## [Assignment]
Every line of the records below that holds the word "Nodes" should be copied out.
Top of Dataset records
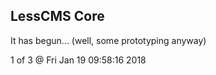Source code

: LessCMS Core
------------

It has begun... (well, some prototyping anyway)

1 of 3 @ Fri Jan 19 09:58:16 2018
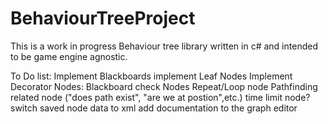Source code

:# BehaviourTreeProject

This is a work in progress Behaviour tree library written in c# and intended to be game engine agnostic.

To Do list:
Implement Blackboards
implement Leaf Nodes
Implement Decorator Nodes:
Blackboard check Nodes
Repeat/Loop node
Pathfinding related node ("does path exist", "are we at postion",etc.)
time limit node?
switch saved node data to xml
add documentation to the graph editor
Bottom of Dataset records
## [Reply]
implement Leaf Nodes
Implement Decorator Nodes:
Blackboard check Nodes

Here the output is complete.